Significant-Gravitas / AutoGPT

AutoGPT is the vision of accessible AI for everyone, to use and to build on. Our mission is to provide the tools, so that you can focus on what matters.
https://agpt.co
MIT License
166.55k stars 44.08k forks source link

Data_Ingestion.py Still used? #4024

Closed remriel closed 1 year ago

remriel commented 1 year ago

⚠️ Search for existing issues first ⚠️

Which Operating System are you using?

Windows

Which version of Auto-GPT are you using?

Latest Release

GPT-3 or GPT-4?

GPT-3.5

Steps to reproduce 🕹

The documentation states this command will pre-seed everything in the workspace, but I find it is ingesting the entire autogpt folder, not just the workspace.

python data_ingestion.py --dir . --init

Current behavior 😯

The documentation states this command will pre-seed everything in the workspace, but I find it is ingesting the entire autogpt folder, not just the workspace.

python data_ingestion.py --dir . --init

Expected behavior 🤔

Pre-seed only workspace folder

Your prompt 📝

# Paste your prompt here

Your Logs 📒

<insert your logs here>
khongminhtn commented 1 year ago

Hello, this is because your --dir argument is "." which indicates that it should ingest the root of the folder.

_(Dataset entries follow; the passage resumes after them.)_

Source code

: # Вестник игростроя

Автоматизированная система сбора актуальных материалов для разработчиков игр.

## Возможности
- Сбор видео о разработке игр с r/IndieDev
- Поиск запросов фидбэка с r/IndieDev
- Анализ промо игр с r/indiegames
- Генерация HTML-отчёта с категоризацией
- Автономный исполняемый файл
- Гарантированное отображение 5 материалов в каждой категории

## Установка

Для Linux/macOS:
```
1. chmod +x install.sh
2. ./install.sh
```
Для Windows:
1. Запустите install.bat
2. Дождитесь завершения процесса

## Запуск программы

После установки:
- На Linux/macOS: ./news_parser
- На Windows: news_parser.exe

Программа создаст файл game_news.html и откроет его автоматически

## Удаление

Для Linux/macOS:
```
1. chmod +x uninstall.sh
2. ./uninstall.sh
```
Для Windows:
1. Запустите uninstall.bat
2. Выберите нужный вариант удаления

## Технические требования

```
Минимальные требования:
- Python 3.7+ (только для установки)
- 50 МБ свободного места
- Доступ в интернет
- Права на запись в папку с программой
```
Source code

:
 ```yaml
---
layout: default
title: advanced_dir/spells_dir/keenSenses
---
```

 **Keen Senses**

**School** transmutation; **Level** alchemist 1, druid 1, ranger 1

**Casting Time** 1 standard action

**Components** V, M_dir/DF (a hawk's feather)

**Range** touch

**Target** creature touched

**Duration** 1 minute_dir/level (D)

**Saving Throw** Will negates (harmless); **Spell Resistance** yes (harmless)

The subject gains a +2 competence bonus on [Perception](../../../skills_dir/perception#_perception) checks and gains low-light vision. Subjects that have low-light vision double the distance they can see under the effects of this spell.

If you want to ingest the workspace, you would need to specify the correct path to the workspace.

The correct command line is: python data_ingestion.py --dir ./autogpt/auto_gpt_workspace --init

Test it yourself and if satisfied, please close this issue.

remriel commented 1 year ago

Right, so the documentation is out of date. It says

"The DIR path is relative to the auto_gpt_workspace directory, so python data_ingestion.py --dir . --init will ingest everything in auto_gpt_workspace directory"

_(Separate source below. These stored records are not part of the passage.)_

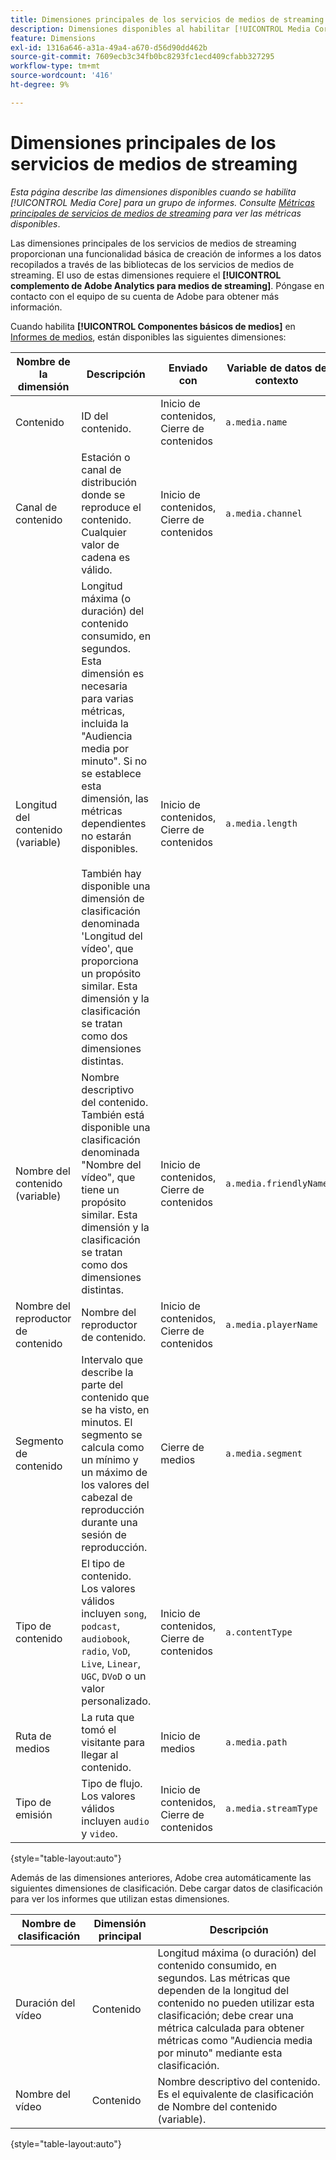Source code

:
 ```yaml
---
title: Dimensiones principales de los servicios de medios de streaming
description: Dimensiones disponibles al habilitar [!UICONTROL Media Core] para un grupo de informes.
feature: Dimensions
exl-id: 1316a646-a31a-49a4-a670-d56d90dd462b
source-git-commit: 7609ecb3c34fb0bc8293fc1ecd409cfabb327295
workflow-type: tm+mt
source-wordcount: '416'
ht-degree: 9%

---
```


# Dimensiones principales de los servicios de medios de streaming

*Esta página describe las dimensiones disponibles cuando se habilita [!UICONTROL Media Core] para un grupo de informes. Consulte [Métricas principales de servicios de medios de streaming](../metrics/sm-core.md) para ver las métricas disponibles*.

Las dimensiones principales de los servicios de medios de streaming proporcionan una funcionalidad básica de creación de informes a los datos recopilados a través de las bibliotecas de los servicios de medios de streaming. El uso de estas dimensiones requiere el **[!UICONTROL complemento de Adobe Analytics para medios de streaming]**. Póngase en contacto con el equipo de su cuenta de Adobe para obtener más información.

Cuando habilita **[!UICONTROL Componentes básicos de medios]** en [Informes de medios](/help/admin/admin/c-manage-report-suites/c-edit-report-suites/media-management.md), están disponibles las siguientes dimensiones:

| Nombre de la dimensión | Descripción | Enviado con | Variable de datos de contexto |
| --- | --- | --- | --- |
| Contenido | ID del contenido. | Inicio de contenidos, Cierre de contenidos | `a.media.name` |
| Canal de contenido | Estación o canal de distribución donde se reproduce el contenido. Cualquier valor de cadena es válido. | Inicio de contenidos, Cierre de contenidos | `a.media.channel` |
| Longitud del contenido (variable) | Longitud máxima (o duración) del contenido consumido, en segundos. Esta dimensión es necesaria para varias métricas, incluida la &quot;Audiencia media por minuto&quot;. Si no se establece esta dimensión, las métricas dependientes no estarán disponibles.<br><br>También hay disponible una dimensión de clasificación denominada &#39;Longitud del vídeo&#39;, que proporciona un propósito similar. Esta dimensión y la clasificación se tratan como dos dimensiones distintas. | Inicio de contenidos, Cierre de contenidos | `a.media.length` |
| Nombre del contenido (variable) | Nombre descriptivo del contenido. También está disponible una clasificación denominada &quot;Nombre del vídeo&quot;, que tiene un propósito similar. Esta dimensión y la clasificación se tratan como dos dimensiones distintas. | Inicio de contenidos, Cierre de contenidos | `a.media.friendlyName` |
| Nombre del reproductor de contenido | Nombre del reproductor de contenido. | Inicio de contenidos, Cierre de contenidos | `a.media.playerName` |
| Segmento de contenido | Intervalo que describe la parte del contenido que se ha visto, en minutos. El segmento se calcula como un mínimo y un máximo de los valores del cabezal de reproducción durante una sesión de reproducción. | Cierre de medios | `a.media.segment` |
| Tipo de contenido | El tipo de contenido. Los valores válidos incluyen `song`, `podcast`, `audiobook`, `radio`, `VoD`, `Live`, `Linear`, `UGC`, `DVoD` o un valor personalizado. | Inicio de contenidos, Cierre de contenidos | `a.contentType` |
| Ruta de medios | La ruta que tomó el visitante para llegar al contenido. | Inicio de medios | `a.media.path` |
| Tipo de emisión | Tipo de flujo. Los valores válidos incluyen `audio` y `video`. | Inicio de contenidos, Cierre de contenidos | `a.media.streamType` |

{style="table-layout:auto"}

Además de las dimensiones anteriores, Adobe crea automáticamente las siguientes dimensiones de clasificación. Debe cargar datos de clasificación para ver los informes que utilizan estas dimensiones.

| Nombre de clasificación | Dimensión principal | Descripción |
| --- | --- | --- |
| Duración del vídeo | Contenido | Longitud máxima (o duración) del contenido consumido, en segundos. Las métricas que dependen de la longitud del contenido no pueden utilizar esta clasificación; debe crear una métrica calculada para obtener métricas como &quot;Audiencia media por minuto&quot; mediante esta clasificación. |
| Nombre del vídeo | Contenido | Nombre descriptivo del contenido. Es el equivalente de clasificación de Nombre del contenido (variable). |

{style="table-layout:auto"}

suparious commented 1 year ago

Specifically

https://github.com/Significant-Gravitas/Auto-GPT/blob/master/docs/configuration/memory.md

In the example above, the script initializes the memory, ingests all files within the Auto-Gpt/autogpt/auto_gpt_workspace/DataFolder directory into memory with an overlap between chunks of 100 and a maximum length of each chunk of 2000.

Note that you can also use the --file argument to ingest a single file into memory and that data_ingestion.py will only ingest files within the /auto_gpt_workspace directory.

The DIR path is relative to the auto_gpt_workspace directory, so python data_ingestion.py --dir . --init will ingest everything in auto_gpt_workspace directory.

I was happy to learn they docs were incorrect, as I use this script to ingest from various parts of my system.

github-actions[bot] commented 1 year ago

This issue has automatically been marked as stale because it has not had any activity in the last 50 days. You can unstale it by commenting or removing the label. Otherwise, this issue will be closed in 10 days.

github-actions[bot] commented 1 year ago

This issue was closed automatically because it has been stale for 10 days with no activity.